Section 116 relief for non-resident investors

April 5, 2010

Great news for non-resident investors, including, in particular, non-resident investors in private equity funds. The Canadian Federal Government has proposed a substantial change in its most recent budget (dated March 4, 2010) to the definition of “taxable Canadian property” (TCP) to exclude the shares of a corporation, interests in a partnership and interests in a trust that do not derive and have not derived at any particular time in the 60-month period that ends at the time of measurement (i.e., the time of disposition), directly or indirectly, their value principally from one or more of (i) real or immovable property situated in Canada, (ii) Canadian resource property, or (iii) timber resource property. As a consequence, this measure should eliminate section 116 compliance obligations (subject to a prospective purchaser’s satisfaction that the subject property is not TCP), reduce the need for tax reporting and exempt a host of non-resident persons who would otherwise be taxable in Canada on the disposition of shares of Canadian corporations and other interests who do not currently qualify for exemptive relief under an existing Canadian income tax treaty or convention (“tax treaty”).

TCP is currently defined to include shares of a corporation resident in Canada that are not listed on a designated stock exchange, significant interests in listed shares of a corporation resident in Canada, and other interests the value of which are, or were within the 60-month period ending at the relevant time, derived principally from real or immovable property (including Canadian resource property and timber resource property). Gains from dispositions of “taxable Canadian property”, other than of taxable Canadian property that is real or immovable property or shares that derive their value principally from real or immovable property, are generally exempt from taxation in Canada under many tax treaties.

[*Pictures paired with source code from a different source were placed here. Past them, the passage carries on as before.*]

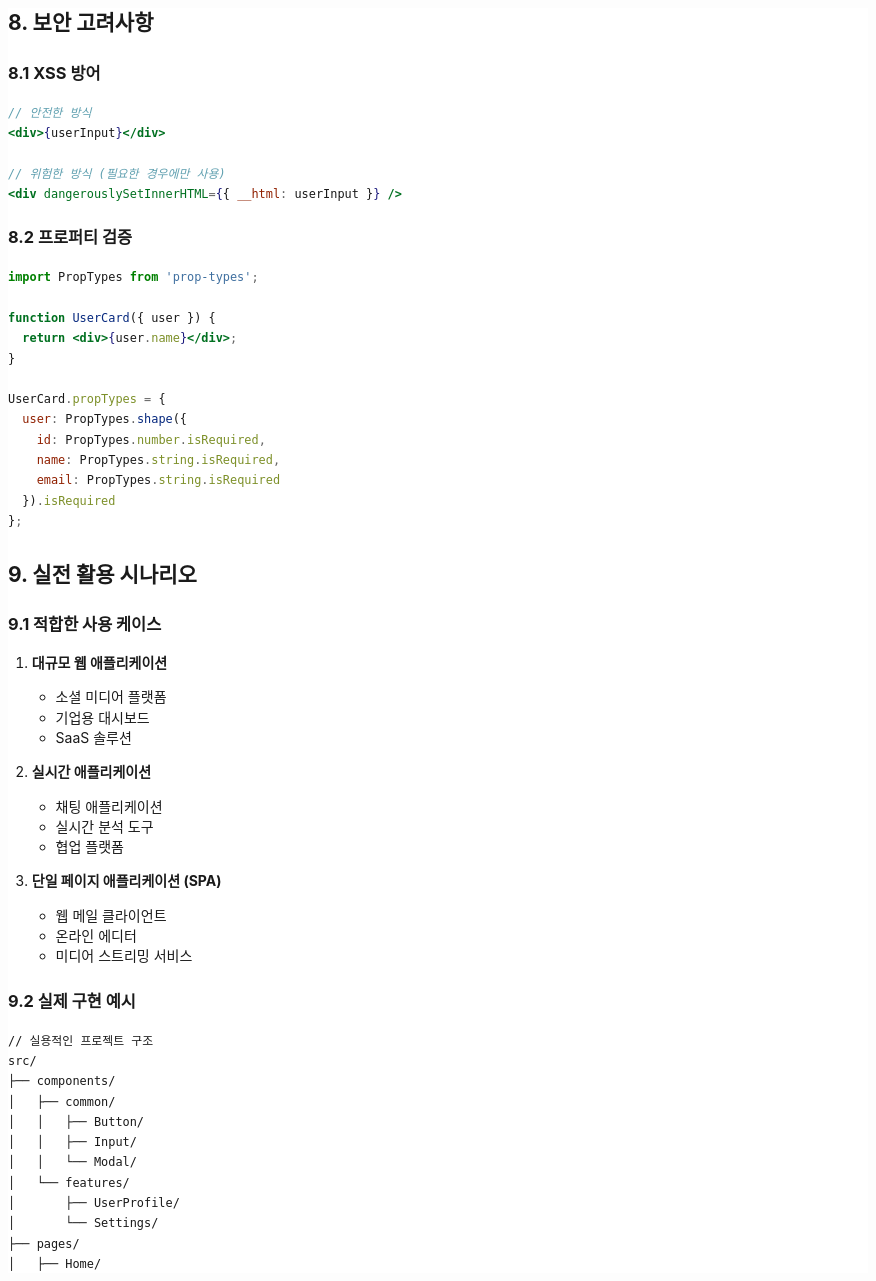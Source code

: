 ## 8. 보안 고려사항

### 8.1 XSS 방어

```jsx
// 안전한 방식
<div>{userInput}</div>

// 위험한 방식 (필요한 경우에만 사용)
<div dangerouslySetInnerHTML={{ __html: userInput }} />
```

### 8.2 프로퍼티 검증

```jsx
import PropTypes from 'prop-types';

function UserCard({ user }) {
  return <div>{user.name}</div>;
}

UserCard.propTypes = {
  user: PropTypes.shape({
    id: PropTypes.number.isRequired,
    name: PropTypes.string.isRequired,
    email: PropTypes.string.isRequired
  }).isRequired
};
```

## 9. 실전 활용 시나리오

### 9.1 적합한 사용 케이스

1. **대규모 웹 애플리케이션**
   - 소셜 미디어 플랫폼
   - 기업용 대시보드
   - SaaS 솔루션

2. **실시간 애플리케이션**
   - 채팅 애플리케이션
   - 실시간 분석 도구
   - 협업 플랫폼

3. **단일 페이지 애플리케이션 (SPA)**
   - 웹 메일 클라이언트
   - 온라인 에디터
   - 미디어 스트리밍 서비스

### 9.2 실제 구현 예시

```
// 실용적인 프로젝트 구조
src/
├── components/
│   ├── common/
│   │   ├── Button/
│   │   ├── Input/
│   │   └── Modal/
│   └── features/
│       ├── UserProfile/
│       └── Settings/
├── pages/
│   ├── Home/
```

Generally, subject to relief under an applicable tax treaty, a non-resident of Canada is: (i) subject to tax in Canada on any income or capital gain realized on the disposition of “taxable Canadian property” (TCP), (ii) required to file an income tax return reporting the disposition, and (iii) subject to the notification and other compliance obligations contained in section 116 of the Income Tax Act (Canada) (unless the TCP is otherwise an “excluded property”).

In very general terms, a buyer acquiring TCP from a non-resident (even in non-arm’s length situations) is required to remit a portion of the purchase price (typically 25%, but in some cases 50%) to the Canada Revenue Agency (CRA) in respect of the non-resident vendor’s Canadian tax liability unless (i) the non-resident vendor obtains a so-called “Section 116 clearance certificate” from the CRA in respect of the sale, (ii) the purchaser is satisfied that the particular property is an “excluded property” (e.g. a listed security or property any gain from the disposition of which would be exempt from tax in Canada under the terms of an applicable tax treaty), or (iii) in the case of a non-arm’s length transfer of TCP, any gain from the disposition of which would be exempt from tax in Canada under the terms of an applicable tax treaty and the purchaser files a special notification containing certain required information that is certified to be true by both parties. In practice, a purchaser will ensure it has a contractual right to withhold the required amount from the purchase price otherwise payable to the non-resident vendor in order to satisfy its remittance obligation, if any.

In order to obtain a clearance certificate, a non-resident vendor must remit an amount to the CRA on account of the non-resident’s potential tax liability, if any, or post security. Administratively, the CRA will generally issue a clearance certificate if is satisfied that no tax will ultimately be due from the non-resident vendor (e.g. treaty-exempt or no gain). In many circumstances, for example with multiple investors in private equity funds, obtaining such certificates can be very timing-consuming and expensive.